> [Problem details]:
An exact transcript of every entry is required, without any of the pictures.

> [Record excerpts]:
<<<<

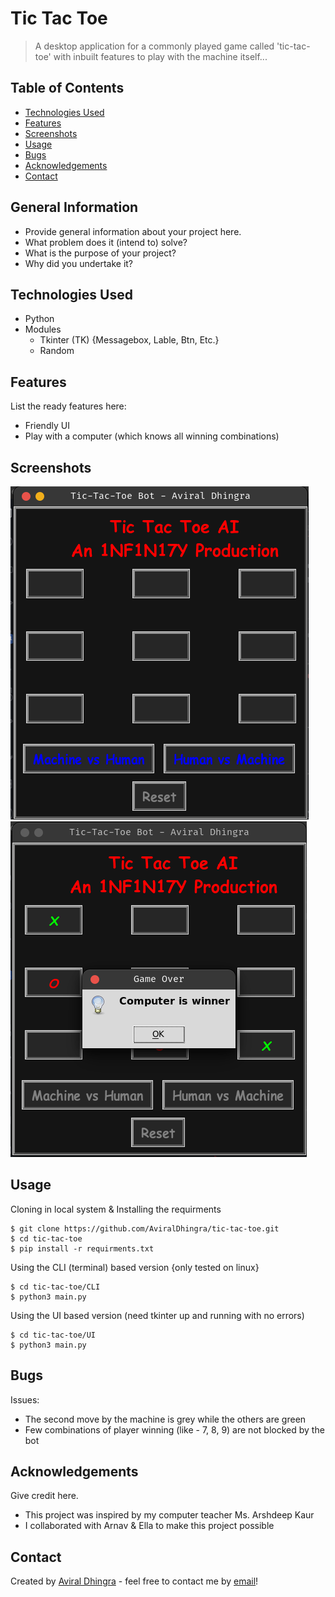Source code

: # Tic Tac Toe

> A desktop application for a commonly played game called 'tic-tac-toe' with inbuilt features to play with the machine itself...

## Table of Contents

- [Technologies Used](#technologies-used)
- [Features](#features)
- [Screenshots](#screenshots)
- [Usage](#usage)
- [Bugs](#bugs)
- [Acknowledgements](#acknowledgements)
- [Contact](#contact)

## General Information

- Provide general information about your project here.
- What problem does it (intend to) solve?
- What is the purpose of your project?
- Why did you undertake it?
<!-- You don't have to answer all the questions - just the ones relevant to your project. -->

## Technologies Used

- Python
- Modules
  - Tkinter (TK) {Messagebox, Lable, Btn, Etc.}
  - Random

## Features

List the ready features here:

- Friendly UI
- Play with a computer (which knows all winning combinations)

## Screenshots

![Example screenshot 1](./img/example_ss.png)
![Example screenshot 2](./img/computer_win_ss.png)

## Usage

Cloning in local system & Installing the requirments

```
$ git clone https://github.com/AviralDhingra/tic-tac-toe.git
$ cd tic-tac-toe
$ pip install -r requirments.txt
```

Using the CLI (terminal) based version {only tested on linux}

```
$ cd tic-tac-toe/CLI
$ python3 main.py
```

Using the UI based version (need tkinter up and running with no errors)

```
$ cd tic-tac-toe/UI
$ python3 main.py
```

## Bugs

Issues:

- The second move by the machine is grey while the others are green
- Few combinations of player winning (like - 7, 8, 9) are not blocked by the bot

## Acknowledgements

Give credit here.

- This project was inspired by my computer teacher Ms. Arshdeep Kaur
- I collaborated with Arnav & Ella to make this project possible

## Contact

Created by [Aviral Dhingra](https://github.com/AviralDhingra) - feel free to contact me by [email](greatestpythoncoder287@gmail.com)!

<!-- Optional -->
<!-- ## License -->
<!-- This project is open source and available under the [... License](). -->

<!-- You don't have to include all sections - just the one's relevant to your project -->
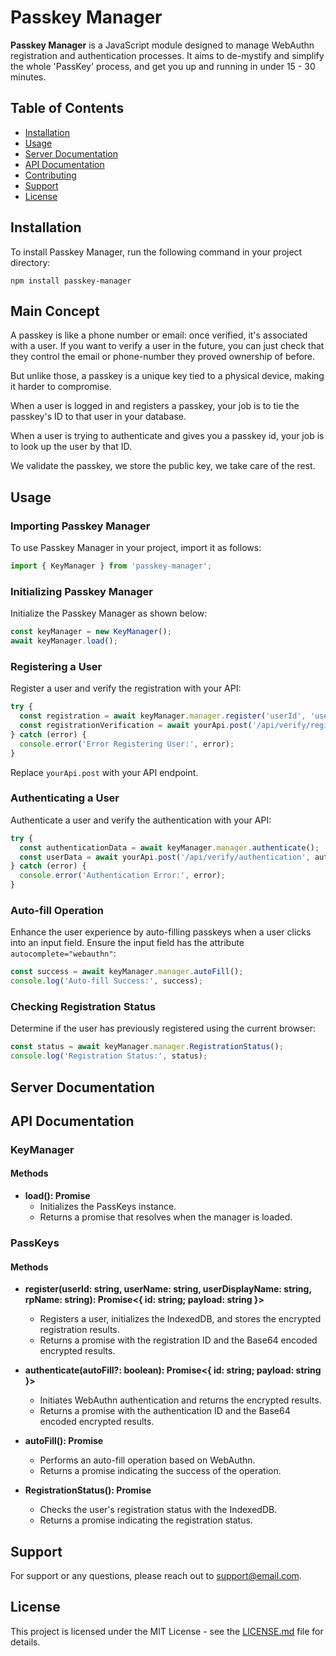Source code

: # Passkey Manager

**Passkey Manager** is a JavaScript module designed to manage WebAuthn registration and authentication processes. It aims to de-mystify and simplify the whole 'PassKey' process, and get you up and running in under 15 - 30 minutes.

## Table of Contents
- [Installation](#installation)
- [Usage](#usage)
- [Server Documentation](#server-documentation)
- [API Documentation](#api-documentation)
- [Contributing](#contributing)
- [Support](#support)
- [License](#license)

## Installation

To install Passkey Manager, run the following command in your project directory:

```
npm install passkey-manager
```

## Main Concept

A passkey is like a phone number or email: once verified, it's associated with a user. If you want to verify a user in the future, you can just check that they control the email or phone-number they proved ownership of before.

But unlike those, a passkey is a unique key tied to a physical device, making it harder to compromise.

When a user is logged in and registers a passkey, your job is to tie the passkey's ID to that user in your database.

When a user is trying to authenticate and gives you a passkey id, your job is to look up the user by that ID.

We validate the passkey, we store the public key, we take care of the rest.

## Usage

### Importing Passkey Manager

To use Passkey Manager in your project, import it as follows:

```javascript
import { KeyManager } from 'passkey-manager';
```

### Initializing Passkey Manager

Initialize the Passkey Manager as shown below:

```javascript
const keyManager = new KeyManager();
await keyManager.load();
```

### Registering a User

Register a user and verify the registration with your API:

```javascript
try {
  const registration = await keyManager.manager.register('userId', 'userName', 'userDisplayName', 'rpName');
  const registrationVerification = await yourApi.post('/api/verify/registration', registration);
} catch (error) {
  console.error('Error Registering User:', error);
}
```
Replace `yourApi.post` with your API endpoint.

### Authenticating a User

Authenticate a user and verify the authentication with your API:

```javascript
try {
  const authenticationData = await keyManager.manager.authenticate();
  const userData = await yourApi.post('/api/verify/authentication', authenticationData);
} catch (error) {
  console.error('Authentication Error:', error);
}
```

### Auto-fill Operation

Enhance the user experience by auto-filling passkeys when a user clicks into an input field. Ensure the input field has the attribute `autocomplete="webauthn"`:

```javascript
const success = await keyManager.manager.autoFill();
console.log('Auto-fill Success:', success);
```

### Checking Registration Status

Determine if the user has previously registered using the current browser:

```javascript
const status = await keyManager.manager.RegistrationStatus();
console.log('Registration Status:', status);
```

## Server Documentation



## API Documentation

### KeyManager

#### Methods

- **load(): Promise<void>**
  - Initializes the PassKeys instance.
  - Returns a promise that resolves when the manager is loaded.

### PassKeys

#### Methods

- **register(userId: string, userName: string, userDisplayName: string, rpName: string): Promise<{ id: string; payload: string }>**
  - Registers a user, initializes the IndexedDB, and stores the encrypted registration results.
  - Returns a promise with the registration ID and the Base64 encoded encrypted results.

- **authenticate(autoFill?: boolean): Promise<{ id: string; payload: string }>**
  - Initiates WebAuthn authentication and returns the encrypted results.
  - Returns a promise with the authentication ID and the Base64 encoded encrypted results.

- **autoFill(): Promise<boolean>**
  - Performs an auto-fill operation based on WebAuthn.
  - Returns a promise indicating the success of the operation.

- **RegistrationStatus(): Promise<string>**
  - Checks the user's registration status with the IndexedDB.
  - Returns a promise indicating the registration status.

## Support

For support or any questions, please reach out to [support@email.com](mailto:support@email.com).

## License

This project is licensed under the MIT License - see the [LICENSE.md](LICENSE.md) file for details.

>>>>

> [Reply to the exercise]:
Source code

: # Tic Tac Toe

> A desktop application for a commonly played game called 'tic-tac-toe' with inbuilt features to play with the machine itself...

## Table of Contents

- [Technologies Used](#technologies-used)
- [Features](#features)
- [Screenshots](#screenshots)
- [Usage](#usage)
- [Bugs](#bugs)
- [Acknowledgements](#acknowledgements)
- [Contact](#contact)

## General Information

- Provide general information about your project here.
- What problem does it (intend to) solve?
- What is the purpose of your project?
- Why did you undertake it?
<!-- You don't have to answer all the questions - just the ones relevant to your project. -->

## Technologies Used

- Python
- Modules
  - Tkinter (TK) {Messagebox, Lable, Btn, Etc.}
  - Random

## Features

List the ready features here:

- Friendly UI
- Play with a computer (which knows all winning combinations)

## Screenshots

![Example screenshot 1](./img/example_ss.png)
![Example screenshot 2](./img/computer_win_ss.png)

## Usage

Cloning in local system & Installing the requirments

```
$ git clone https://github.com/AviralDhingra/tic-tac-toe.git
$ cd tic-tac-toe
$ pip install -r requirments.txt
```

Using the CLI (terminal) based version {only tested on linux}

```
$ cd tic-tac-toe/CLI
$ python3 main.py
```

Using the UI based version (need tkinter up and running with no errors)

```
$ cd tic-tac-toe/UI
$ python3 main.py
```

## Bugs

Issues:

- The second move by the machine is grey while the others are green
- Few combinations of player winning (like - 7, 8, 9) are not blocked by the bot

## Acknowledgements

Give credit here.

- This project was inspired by my computer teacher Ms. Arshdeep Kaur
- I collaborated with Arnav & Ella to make this project possible

## Contact

Created by [Aviral Dhingra](https://github.com/AviralDhingra) - feel free to contact me by [email](greatestpythoncoder287@gmail.com)!

<!-- Optional -->
<!-- ## License -->
<!-- This project is open source and available under the [... License](). -->

<!-- You don't have to include all sections - just the one's relevant to your project -->
Source code

: # Passkey Manager

**Passkey Manager** is a JavaScript module designed to manage WebAuthn registration and authentication processes. It aims to de-mystify and simplify the whole 'PassKey' process, and get you up and running in under 15 - 30 minutes.

## Table of Contents
- [Installation](#installation)
- [Usage](#usage)
- [Server Documentation](#server-documentation)
- [API Documentation](#api-documentation)
- [Contributing](#contributing)
- [Support](#support)
- [License](#license)

## Installation

To install Passkey Manager, run the following command in your project directory:

```
npm install passkey-manager
```

## Main Concept

A passkey is like a phone number or email: once verified, it's associated with a user. If you want to verify a user in the future, you can just check that they control the email or phone-number they proved ownership of before.

But unlike those, a passkey is a unique key tied to a physical device, making it harder to compromise.

When a user is logged in and registers a passkey, your job is to tie the passkey's ID to that user in your database.

When a user is trying to authenticate and gives you a passkey id, your job is to look up the user by that ID.

We validate the passkey, we store the public key, we take care of the rest.

## Usage

### Importing Passkey Manager

To use Passkey Manager in your project, import it as follows:

```javascript
import { KeyManager } from 'passkey-manager';
```

### Initializing Passkey Manager

Initialize the Passkey Manager as shown below:

```javascript
const keyManager = new KeyManager();
await keyManager.load();
```

### Registering a User

Register a user and verify the registration with your API:

```javascript
try {
  const registration = await keyManager.manager.register('userId', 'userName', 'userDisplayName', 'rpName');
  const registrationVerification = await yourApi.post('/api/verify/registration', registration);
} catch (error) {
  console.error('Error Registering User:', error);
}
```
Replace `yourApi.post` with your API endpoint.

### Authenticating a User

Authenticate a user and verify the authentication with your API:

```javascript
try {
  const authenticationData = await keyManager.manager.authenticate();
  const userData = await yourApi.post('/api/verify/authentication', authenticationData);
} catch (error) {
  console.error('Authentication Error:', error);
}
```

### Auto-fill Operation

Enhance the user experience by auto-filling passkeys when a user clicks into an input field. Ensure the input field has the attribute `autocomplete="webauthn"`:

```javascript
const success = await keyManager.manager.autoFill();
console.log('Auto-fill Success:', success);
```

### Checking Registration Status

Determine if the user has previously registered using the current browser:

```javascript
const status = await keyManager.manager.RegistrationStatus();
console.log('Registration Status:', status);
```

## Server Documentation



## API Documentation

### KeyManager

#### Methods

- **load(): Promise<void>**
  - Initializes the PassKeys instance.
  - Returns a promise that resolves when the manager is loaded.

### PassKeys

#### Methods

- **register(userId: string, userName: string, userDisplayName: string, rpName: string): Promise<{ id: string; payload: string }>**
  - Registers a user, initializes the IndexedDB, and stores the encrypted registration results.
  - Returns a promise with the registration ID and the Base64 encoded encrypted results.

- **authenticate(autoFill?: boolean): Promise<{ id: string; payload: string }>**
  - Initiates WebAuthn authentication and returns the encrypted results.
  - Returns a promise with the authentication ID and the Base64 encoded encrypted results.

- **autoFill(): Promise<boolean>**
  - Performs an auto-fill operation based on WebAuthn.
  - Returns a promise indicating the success of the operation.

- **RegistrationStatus(): Promise<string>**
  - Checks the user's registration status with the IndexedDB.
  - Returns a promise indicating the registration status.

## Support

For support or any questions, please reach out to [support@email.com](mailto:support@email.com).

## License

This project is licensed under the MIT License - see the [LICENSE.md](LICENSE.md) file for details.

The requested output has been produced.